TASK INSTRUCTIONS:
Type the listing below out again exactly. No images.

━━━ RAW DATA ━━━

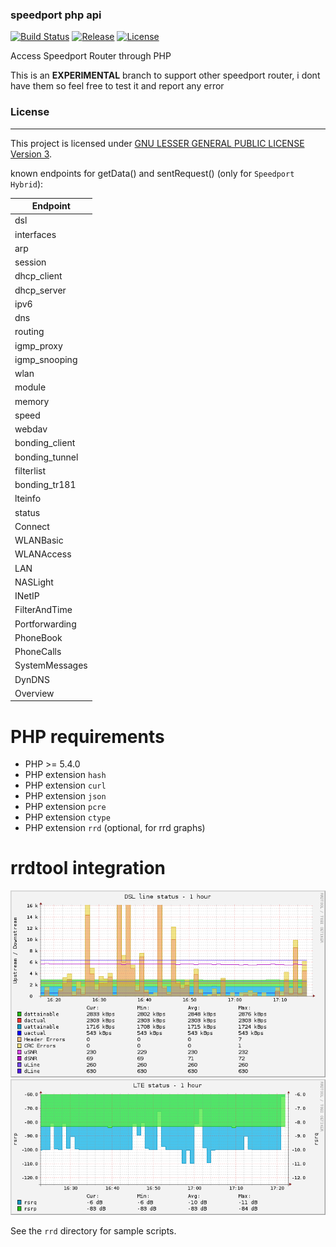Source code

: ### speedport php api

[![Build Status](https://travis-ci.org/Stricted/speedport-hybrid-php-api.svg?branch=master)](https://travis-ci.org/Stricted/speedport-hybrid-php-api) [![Release](https://img.shields.io/github/release/Stricted/speedport-hybrid-php-api.svg)](https://github.com/Stricted/speedport-hybrid-php-api/releases/latest) [![License](https://img.shields.io/badge/license-LGPLv3-brightgreen.svg)](https://github.com/Stricted/speedport-hybrid-php-api/blob/master/LICENSE)

Access Speedport Router through PHP

This is an **EXPERIMENTAL** branch to support other speedport router, i dont have them so feel free to test it and report any error

### License
---
This project is licensed under [GNU LESSER GENERAL PUBLIC LICENSE Version 3](https://github.com/Stricted/speedport-hybrid-php-api/blob/master/LICENSE).

known endpoints for getData() and sentRequest() (only for `Speedport Hybrid`):

| Endpoint       |
| -------------- |
| dsl            |
| interfaces     |
| arp            |
| session        |
| dhcp_client    |
| dhcp_server    |
| ipv6           |
| dns            |
| routing        |
| igmp_proxy     |
| igmp_snooping  |
| wlan           |
| module         |
| memory         |
| speed          |
| webdav         |
| bonding_client |
| bonding_tunnel |
| filterlist     |
| bonding_tr181  |
| lteinfo        |
| status         |
| Connect        |
| WLANBasic      |
| WLANAccess     |
| LAN            |
| NASLight       |
| INetIP         |
| FilterAndTime  |
| Portforwarding |
| PhoneBook      |
| PhoneCalls     |
| SystemMessages |
| DynDNS         |
| Overview       |

PHP requirements
============= 
 * PHP >= 5.4.0
 * PHP extension `hash`
 * PHP extension `curl`
 * PHP extension `json`
 * PHP extension `pcre`
 * PHP extension `ctype`
 * PHP extension `rrd` (optional, for rrd graphs)

rrdtool integration
=============

![dsl status](assets/dsl-1h.png)
![lte status](assets/lteinfo-1h.png)

See the ```rrd``` directory for sample scripts.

━━━

ANSWER:
Source code

: ### speedport php api

[![Build Status](https://travis-ci.org/Stricted/speedport-hybrid-php-api.svg?branch=master)](https://travis-ci.org/Stricted/speedport-hybrid-php-api) [![Release](https://img.shields.io/github/release/Stricted/speedport-hybrid-php-api.svg)](https://github.com/Stricted/speedport-hybrid-php-api/releases/latest) [![License](https://img.shields.io/badge/license-LGPLv3-brightgreen.svg)](https://github.com/Stricted/speedport-hybrid-php-api/blob/master/LICENSE)

Access Speedport Router through PHP

This is an **EXPERIMENTAL** branch to support other speedport router, i dont have them so feel free to test it and report any error

### License
---
This project is licensed under [GNU LESSER GENERAL PUBLIC LICENSE Version 3](https://github.com/Stricted/speedport-hybrid-php-api/blob/master/LICENSE).

known endpoints for getData() and sentRequest() (only for `Speedport Hybrid`):

| Endpoint       |
| -------------- |
| dsl            |
| interfaces     |
| arp            |
| session        |
| dhcp_client    |
| dhcp_server    |
| ipv6           |
| dns            |
| routing        |
| igmp_proxy     |
| igmp_snooping  |
| wlan           |
| module         |
| memory         |
| speed          |
| webdav         |
| bonding_client |
| bonding_tunnel |
| filterlist     |
| bonding_tr181  |
| lteinfo        |
| status         |
| Connect        |
| WLANBasic      |
| WLANAccess     |
| LAN            |
| NASLight       |
| INetIP         |
| FilterAndTime  |
| Portforwarding |
| PhoneBook      |
| PhoneCalls     |
| SystemMessages |
| DynDNS         |
| Overview       |

PHP requirements
============= 
 * PHP >= 5.4.0
 * PHP extension `hash`
 * PHP extension `curl`
 * PHP extension `json`
 * PHP extension `pcre`
 * PHP extension `ctype`
 * PHP extension `rrd` (optional, for rrd graphs)

rrdtool integration
=============

![dsl status](assets/dsl-1h.png)
![lte status](assets/lteinfo-1h.png)

See the ```rrd``` directory for sample scripts.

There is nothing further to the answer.